TASK ITEM ->
An exact copy of all records is expected, minus the images.

DATA TO EXAMINE ->
┌──

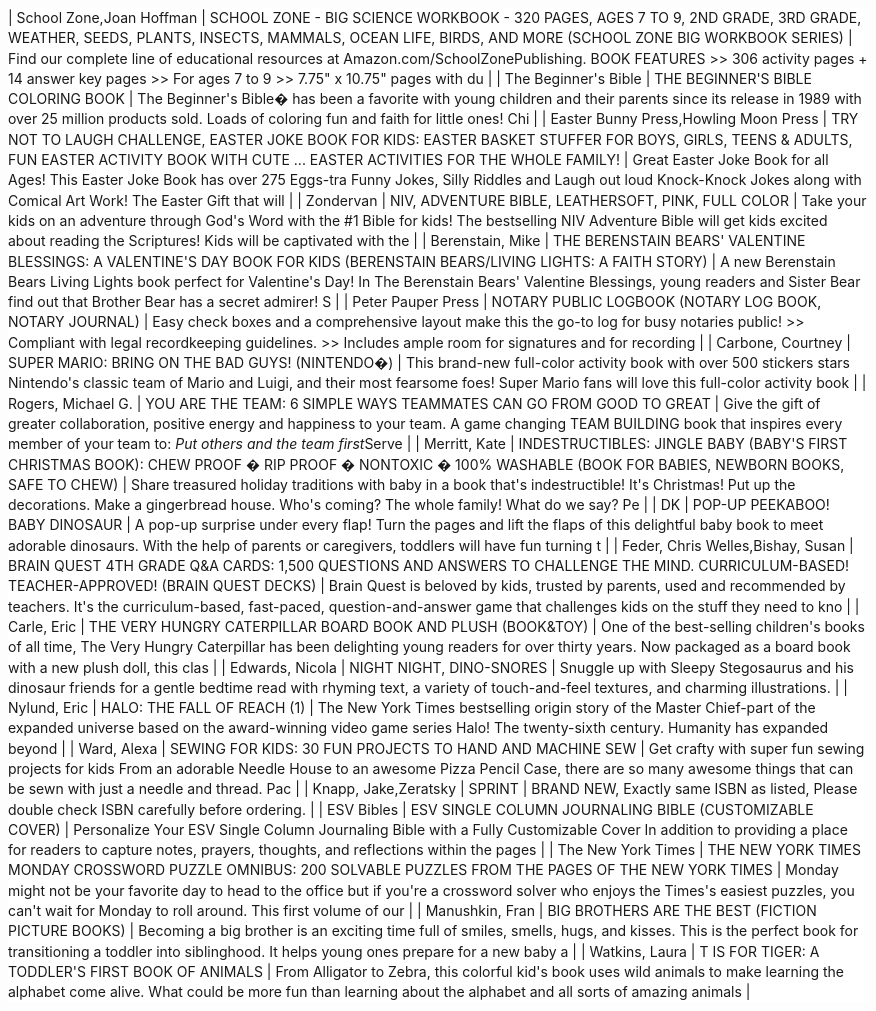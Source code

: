 | School Zone,Joan Hoffman | SCHOOL ZONE - BIG SCIENCE WORKBOOK - 320 PAGES, AGES 7 TO 9, 2ND GRADE, 3RD GRADE, WEATHER, SEEDS, PLANTS, INSECTS, MAMMALS, OCEAN LIFE, BIRDS, AND MORE (SCHOOL ZONE BIG WORKBOOK SERIES) |  Find our complete line of educational resources at Amazon.com/SchoolZonePublishing.   BOOK FEATURES    >> 306 activity pages + 14 answer key pages  >> For ages 7 to 9  >> 7.75" x 10.75" pages with du |
| The Beginner's Bible | THE BEGINNER'S BIBLE COLORING BOOK |  The Beginner's Bible� has been a favorite with young children and their parents since its release in 1989 with over 25 million products sold.      Loads of coloring fun and faith for little ones! Chi |
| Easter Bunny Press,Howling Moon Press | TRY NOT TO LAUGH CHALLENGE, EASTER JOKE BOOK FOR KIDS: EASTER BASKET STUFFER FOR BOYS, GIRLS, TEENS &AMP; ADULTS, FUN EASTER ACTIVITY BOOK WITH CUTE ... EASTER ACTIVITIES FOR THE WHOLE FAMILY! | Great Easter Joke Book for all Ages! This Easter Joke Book has over 275 Eggs-tra Funny Jokes, Silly Riddles and Laugh out loud Knock-Knock Jokes along with Comical Art Work! The Easter Gift that will  |
| Zondervan | NIV, ADVENTURE BIBLE, LEATHERSOFT, PINK, FULL COLOR |  Take your kids on an adventure through God's Word with the #1 Bible for kids!  The bestselling NIV Adventure Bible will get kids excited about reading the Scriptures! Kids will be captivated with the |
| Berenstain, Mike | THE BERENSTAIN BEARS' VALENTINE BLESSINGS: A VALENTINE'S DAY BOOK FOR KIDS (BERENSTAIN BEARS/LIVING LIGHTS: A FAITH STORY) |  A new Berenstain Bears Living Lights book perfect for Valentine's Day!   In The Berenstain Bears' Valentine Blessings, young readers and Sister Bear find out that Brother Bear has a secret admirer! S |
| Peter Pauper Press | NOTARY PUBLIC LOGBOOK (NOTARY LOG BOOK, NOTARY JOURNAL) | Easy check boxes and a comprehensive layout make this the go-to log for busy notaries public!  >> Compliant with legal recordkeeping guidelines. >> Includes ample room for signatures and for recording |
| Carbone, Courtney | SUPER MARIO: BRING ON THE BAD GUYS! (NINTENDO�) | This brand-new full-color activity book with over 500 stickers stars Nintendo's classic team of Mario and Luigi, and their most fearsome foes!  Super Mario fans will love this full-color activity book |
| Rogers, Michael G. | YOU ARE THE TEAM: 6 SIMPLE WAYS TEAMMATES CAN GO FROM GOOD TO GREAT | Give the gift of greater collaboration, positive energy and happiness to your team. A game changing TEAM BUILDING book that inspires every member of your team to: *Put others and the team first*Serve  |
| Merritt, Kate | INDESTRUCTIBLES: JINGLE BABY (BABY'S FIRST CHRISTMAS BOOK): CHEW PROOF � RIP PROOF � NONTOXIC � 100% WASHABLE (BOOK FOR BABIES, NEWBORN BOOKS, SAFE TO CHEW) | Share treasured holiday traditions with baby in a book that's indestructible!    It's Christmas!  Put up the decorations. Make a gingerbread house.  Who's coming? The whole family!  What do we say? Pe |
| DK | POP-UP PEEKABOO! BABY DINOSAUR | A pop-up surprise under every flap!  Turn the pages and lift the flaps of this delightful baby book to meet adorable dinosaurs. With the help of parents or caregivers, toddlers will have fun turning t |
| Feder, Chris Welles,Bishay, Susan | BRAIN QUEST 4TH GRADE Q&AMP;A CARDS: 1,500 QUESTIONS AND ANSWERS TO CHALLENGE THE MIND. CURRICULUM-BASED! TEACHER-APPROVED! (BRAIN QUEST DECKS) | Brain Quest is beloved by kids, trusted by parents, used and recommended by teachers. It's the curriculum-based, fast-paced, question-and-answer game that challenges kids on the stuff they need to kno |
| Carle, Eric | THE VERY HUNGRY CATERPILLAR BOARD BOOK AND PLUSH (BOOK&AMP;TOY) | One of the best-selling children's books of all time, The Very Hungry Caterpillar has been delighting young readers for over thirty years. Now packaged as a board book with a new plush doll, this clas |
| Edwards, Nicola | NIGHT NIGHT, DINO-SNORES | Snuggle up with Sleepy Stegosaurus and his dinosaur friends for a gentle bedtime read with rhyming text, a variety of touch-and-feel textures, and charming illustrations. |
| Nylund, Eric | HALO: THE FALL OF REACH (1) | The New York Times bestselling origin story of the Master Chief-part of the expanded universe based on the award-winning video game series Halo!  The twenty-sixth century. Humanity has expanded beyond |
| Ward, Alexa | SEWING FOR KIDS: 30 FUN PROJECTS TO HAND AND MACHINE SEW |  Get crafty with super fun sewing projects for kids  From an adorable Needle House to an awesome Pizza Pencil Case, there are so many awesome things that can be sewn with just a needle and thread. Pac |
| Knapp, Jake,Zeratsky | SPRINT | BRAND NEW, Exactly same ISBN as listed, Please double check ISBN carefully before ordering. |
| ESV Bibles | ESV SINGLE COLUMN JOURNALING BIBLE (CUSTOMIZABLE COVER) |  Personalize Your ESV Single Column Journaling Bible with a Fully Customizable Cover  In addition to providing a place for readers to capture notes, prayers, thoughts, and reflections within the pages |
| The New York Times | THE NEW YORK TIMES MONDAY CROSSWORD PUZZLE OMNIBUS: 200 SOLVABLE PUZZLES FROM THE PAGES OF THE NEW YORK TIMES |  Monday might not be your favorite day to head to the office but if you're a crossword solver who enjoys the Times's easiest puzzles, you can't wait for Monday to roll around. This first volume of our |
| Manushkin, Fran | BIG BROTHERS ARE THE BEST (FICTION PICTURE BOOKS) | Becoming a big brother is an exciting time full of smiles, smells, hugs, and kisses. This is the perfect book for transitioning a toddler into siblinghood. It helps young ones prepare for a new baby a |
| Watkins, Laura | T IS FOR TIGER: A TODDLER'S FIRST BOOK OF ANIMALS |  From Alligator to Zebra, this colorful kid's book uses wild animals to make learning the alphabet come alive.  What could be more fun than learning about the alphabet and all sorts of amazing animals |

└──

REPLY TO THE TASK ->
Source code

: | School Zone,Joan Hoffman | SCHOOL ZONE - BIG SCIENCE WORKBOOK - 320 PAGES, AGES 7 TO 9, 2ND GRADE, 3RD GRADE, WEATHER, SEEDS, PLANTS, INSECTS, MAMMALS, OCEAN LIFE, BIRDS, AND MORE (SCHOOL ZONE BIG WORKBOOK SERIES) |  Find our complete line of educational resources at Amazon.com/SchoolZonePublishing.   BOOK FEATURES    >> 306 activity pages + 14 answer key pages  >> For ages 7 to 9  >> 7.75" x 10.75" pages with du |
| The Beginner's Bible | THE BEGINNER'S BIBLE COLORING BOOK |  The Beginner's Bible� has been a favorite with young children and their parents since its release in 1989 with over 25 million products sold.      Loads of coloring fun and faith for little ones! Chi |
| Easter Bunny Press,Howling Moon Press | TRY NOT TO LAUGH CHALLENGE, EASTER JOKE BOOK FOR KIDS: EASTER BASKET STUFFER FOR BOYS, GIRLS, TEENS &AMP; ADULTS, FUN EASTER ACTIVITY BOOK WITH CUTE ... EASTER ACTIVITIES FOR THE WHOLE FAMILY! | Great Easter Joke Book for all Ages! This Easter Joke Book has over 275 Eggs-tra Funny Jokes, Silly Riddles and Laugh out loud Knock-Knock Jokes along with Comical Art Work! The Easter Gift that will  |
| Zondervan | NIV, ADVENTURE BIBLE, LEATHERSOFT, PINK, FULL COLOR |  Take your kids on an adventure through God's Word with the #1 Bible for kids!  The bestselling NIV Adventure Bible will get kids excited about reading the Scriptures! Kids will be captivated with the |
| Berenstain, Mike | THE BERENSTAIN BEARS' VALENTINE BLESSINGS: A VALENTINE'S DAY BOOK FOR KIDS (BERENSTAIN BEARS/LIVING LIGHTS: A FAITH STORY) |  A new Berenstain Bears Living Lights book perfect for Valentine's Day!   In The Berenstain Bears' Valentine Blessings, young readers and Sister Bear find out that Brother Bear has a secret admirer! S |
| Peter Pauper Press | NOTARY PUBLIC LOGBOOK (NOTARY LOG BOOK, NOTARY JOURNAL) | Easy check boxes and a comprehensive layout make this the go-to log for busy notaries public!  >> Compliant with legal recordkeeping guidelines. >> Includes ample room for signatures and for recording |
| Carbone, Courtney | SUPER MARIO: BRING ON THE BAD GUYS! (NINTENDO�) | This brand-new full-color activity book with over 500 stickers stars Nintendo's classic team of Mario and Luigi, and their most fearsome foes!  Super Mario fans will love this full-color activity book |
| Rogers, Michael G. | YOU ARE THE TEAM: 6 SIMPLE WAYS TEAMMATES CAN GO FROM GOOD TO GREAT | Give the gift of greater collaboration, positive energy and happiness to your team. A game changing TEAM BUILDING book that inspires every member of your team to: *Put others and the team first*Serve  |
| Merritt, Kate | INDESTRUCTIBLES: JINGLE BABY (BABY'S FIRST CHRISTMAS BOOK): CHEW PROOF � RIP PROOF � NONTOXIC � 100% WASHABLE (BOOK FOR BABIES, NEWBORN BOOKS, SAFE TO CHEW) | Share treasured holiday traditions with baby in a book that's indestructible!    It's Christmas!  Put up the decorations. Make a gingerbread house.  Who's coming? The whole family!  What do we say? Pe |
| DK | POP-UP PEEKABOO! BABY DINOSAUR | A pop-up surprise under every flap!  Turn the pages and lift the flaps of this delightful baby book to meet adorable dinosaurs. With the help of parents or caregivers, toddlers will have fun turning t |
| Feder, Chris Welles,Bishay, Susan | BRAIN QUEST 4TH GRADE Q&AMP;A CARDS: 1,500 QUESTIONS AND ANSWERS TO CHALLENGE THE MIND. CURRICULUM-BASED! TEACHER-APPROVED! (BRAIN QUEST DECKS) | Brain Quest is beloved by kids, trusted by parents, used and recommended by teachers. It's the curriculum-based, fast-paced, question-and-answer game that challenges kids on the stuff they need to kno |
| Carle, Eric | THE VERY HUNGRY CATERPILLAR BOARD BOOK AND PLUSH (BOOK&AMP;TOY) | One of the best-selling children's books of all time, The Very Hungry Caterpillar has been delighting young readers for over thirty years. Now packaged as a board book with a new plush doll, this clas |
| Edwards, Nicola | NIGHT NIGHT, DINO-SNORES | Snuggle up with Sleepy Stegosaurus and his dinosaur friends for a gentle bedtime read with rhyming text, a variety of touch-and-feel textures, and charming illustrations. |
| Nylund, Eric | HALO: THE FALL OF REACH (1) | The New York Times bestselling origin story of the Master Chief-part of the expanded universe based on the award-winning video game series Halo!  The twenty-sixth century. Humanity has expanded beyond |
| Ward, Alexa | SEWING FOR KIDS: 30 FUN PROJECTS TO HAND AND MACHINE SEW |  Get crafty with super fun sewing projects for kids  From an adorable Needle House to an awesome Pizza Pencil Case, there are so many awesome things that can be sewn with just a needle and thread. Pac |
| Knapp, Jake,Zeratsky | SPRINT | BRAND NEW, Exactly same ISBN as listed, Please double check ISBN carefully before ordering. |
| ESV Bibles | ESV SINGLE COLUMN JOURNALING BIBLE (CUSTOMIZABLE COVER) |  Personalize Your ESV Single Column Journaling Bible with a Fully Customizable Cover  In addition to providing a place for readers to capture notes, prayers, thoughts, and reflections within the pages |
| The New York Times | THE NEW YORK TIMES MONDAY CROSSWORD PUZZLE OMNIBUS: 200 SOLVABLE PUZZLES FROM THE PAGES OF THE NEW YORK TIMES |  Monday might not be your favorite day to head to the office but if you're a crossword solver who enjoys the Times's easiest puzzles, you can't wait for Monday to roll around. This first volume of our |
| Manushkin, Fran | BIG BROTHERS ARE THE BEST (FICTION PICTURE BOOKS) | Becoming a big brother is an exciting time full of smiles, smells, hugs, and kisses. This is the perfect book for transitioning a toddler into siblinghood. It helps young ones prepare for a new baby a |
| Watkins, Laura | T IS FOR TIGER: A TODDLER'S FIRST BOOK OF ANIMALS |  From Alligator to Zebra, this colorful kid's book uses wild animals to make learning the alphabet come alive.  What could be more fun than learning about the alphabet and all sorts of amazing animals |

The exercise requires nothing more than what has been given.